───── Supplied records ─────

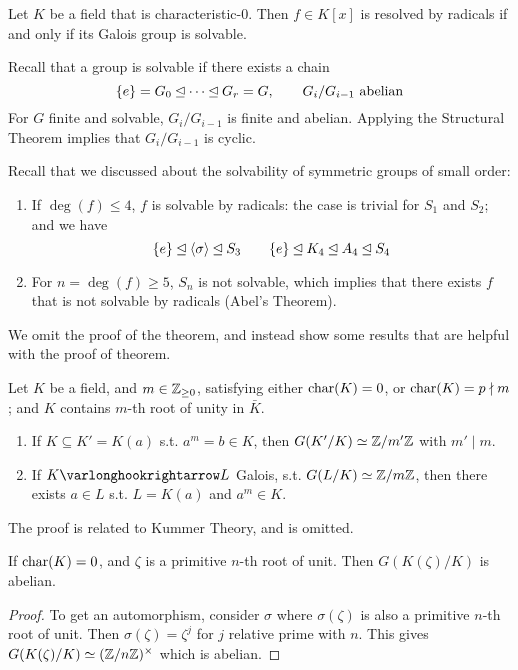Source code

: \documentclass{article}
\begin{document}
\begin{theorem}\label{thm: solvable by radicals iff galois group is solvable}
    Let $K$ be a field that is characteristic-0. Then $f \in K[x]$ is resolved by radicals if and only if its Galois group is solvable. 
\end{theorem}

\textstart
Recall that a group is solvable if there exists a chain
\[
    \{e\} = G_0 \unlhd \cdots \unlhd G_r = G, \qquad \text{$G_i/G_{i-1}$ abelian}
\]
For $G$ finite and solvable, $G_i/G_{i-1}$ is finite and abelian. Applying the Structural Theorem implies that $G_i/G_{i-1}$ is cyclic. 

\begin{example}
    Recall that we discussed about the solvability of symmetric groups of small order:
    \begin{enumerate}
        \item If $\deg (f) \leq 4$, $f$ is solvable by radicals: the case is trivial for $S_1$ and $S_2$; and we have
        \[
            \{e\} \unlhd \left\langle \sigma \right\rangle \unlhd S_3 \qquad \{e\} \unlhd K_4 \unlhd A_4 \unlhd S_4
        \]
        \item For $n = \deg(f) \geq 5$, $S_n$ is not solvable, which implies that there exists $f$ that is not solvable by radicals (Abel's Theorem).
    \end{enumerate}
\end{example}

\textstart
We omit the proof of the theorem, and instead show some results that are helpful with the proof of theorem.
\begin{proposition}
    Let $K$ be a field, and $m \in \mathbb{Z}_{\geq 0}$, satisfying either $\mathrm{char}(K) = 0$, or $\mathrm{char}(K) = p \nmid m$; and $K$ contains $m$-th root of unity in $\bar{K}$.
    \begin{enumerate}[label=\arabic*)]
        \item If $K \subseteq K' = K(a)$ s.t. $a^m = b \in K$, then $G(K'/K) \simeq \mathbb{Z}/m'\mathbb{Z}$ with $m' \mid m$.
        \item If $K \ext L$ Galois, s.t. $G(L/K) \simeq \mathbb{Z}/m\mathbb{Z}$, then there exists $a \in L$ s.t. $L = K(a)$ and $a^m \in K$.
    \end{enumerate}
\end{proposition}

\textstart
The proof is related to Kummer Theory, and is omitted.

\begin{lemma}
    If $\mathrm{char}(K) = 0$, and $\zeta$ is a primitive $n$-th root of unit. Then $G(K(\zeta)/K)$ is abelian.
\end{lemma}
\begin{proof}
    To get an automorphism, consider $\sigma$ where $\sigma(\zeta)$ is also a primitive $n$-th root of unit. Then $\sigma(\zeta) = \zeta^j$ for $j$ relative prime with $n$. This gives $G(K(\zeta)/K) \simeq (\mathbb{Z}/n\mathbb{Z})^{\times}$ which is abelian.
\end{proof}
\end{document}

─────

• _What is required_:
Repeat the records in full, exactly as they appear, without the pictures.

• _Answer to the problem_:
Source code

: \documentclass{article}
\begin{document}
\begin{theorem}\label{thm: solvable by radicals iff galois group is solvable}
    Let $K$ be a field that is characteristic-0. Then $f \in K[x]$ is resolved by radicals if and only if its Galois group is solvable. 
\end{theorem}

\textstart
Recall that a group is solvable if there exists a chain
\[
    \{e\} = G_0 \unlhd \cdots \unlhd G_r = G, \qquad \text{$G_i/G_{i-1}$ abelian}
\]
For $G$ finite and solvable, $G_i/G_{i-1}$ is finite and abelian. Applying the Structural Theorem implies that $G_i/G_{i-1}$ is cyclic. 

\begin{example}
    Recall that we discussed about the solvability of symmetric groups of small order:
    \begin{enumerate}
        \item If $\deg (f) \leq 4$, $f$ is solvable by radicals: the case is trivial for $S_1$ and $S_2$; and we have
        \[
            \{e\} \unlhd \left\langle \sigma \right\rangle \unlhd S_3 \qquad \{e\} \unlhd K_4 \unlhd A_4 \unlhd S_4
        \]
        \item For $n = \deg(f) \geq 5$, $S_n$ is not solvable, which implies that there exists $f$ that is not solvable by radicals (Abel's Theorem).
    \end{enumerate}
\end{example}

\textstart
We omit the proof of the theorem, and instead show some results that are helpful with the proof of theorem.
\begin{proposition}
    Let $K$ be a field, and $m \in \mathbb{Z}_{\geq 0}$, satisfying either $\mathrm{char}(K) = 0$, or $\mathrm{char}(K) = p \nmid m$; and $K$ contains $m$-th root of unity in $\bar{K}$.
    \begin{enumerate}[label=\arabic*)]
        \item If $K \subseteq K' = K(a)$ s.t. $a^m = b \in K$, then $G(K'/K) \simeq \mathbb{Z}/m'\mathbb{Z}$ with $m' \mid m$.
        \item If $K \ext L$ Galois, s.t. $G(L/K) \simeq \mathbb{Z}/m\mathbb{Z}$, then there exists $a \in L$ s.t. $L = K(a)$ and $a^m \in K$.
    \end{enumerate}
\end{proposition}

\textstart
The proof is related to Kummer Theory, and is omitted.

\begin{lemma}
    If $\mathrm{char}(K) = 0$, and $\zeta$ is a primitive $n$-th root of unit. Then $G(K(\zeta)/K)$ is abelian.
\end{lemma}
\begin{proof}
    To get an automorphism, consider $\sigma$ where $\sigma(\zeta)$ is also a primitive $n$-th root of unit. Then $\sigma(\zeta) = \zeta^j$ for $j$ relative prime with $n$. This gives $G(K(\zeta)/K) \simeq (\mathbb{Z}/n\mathbb{Z})^{\times}$ which is abelian.
\end{proof}
\end{document}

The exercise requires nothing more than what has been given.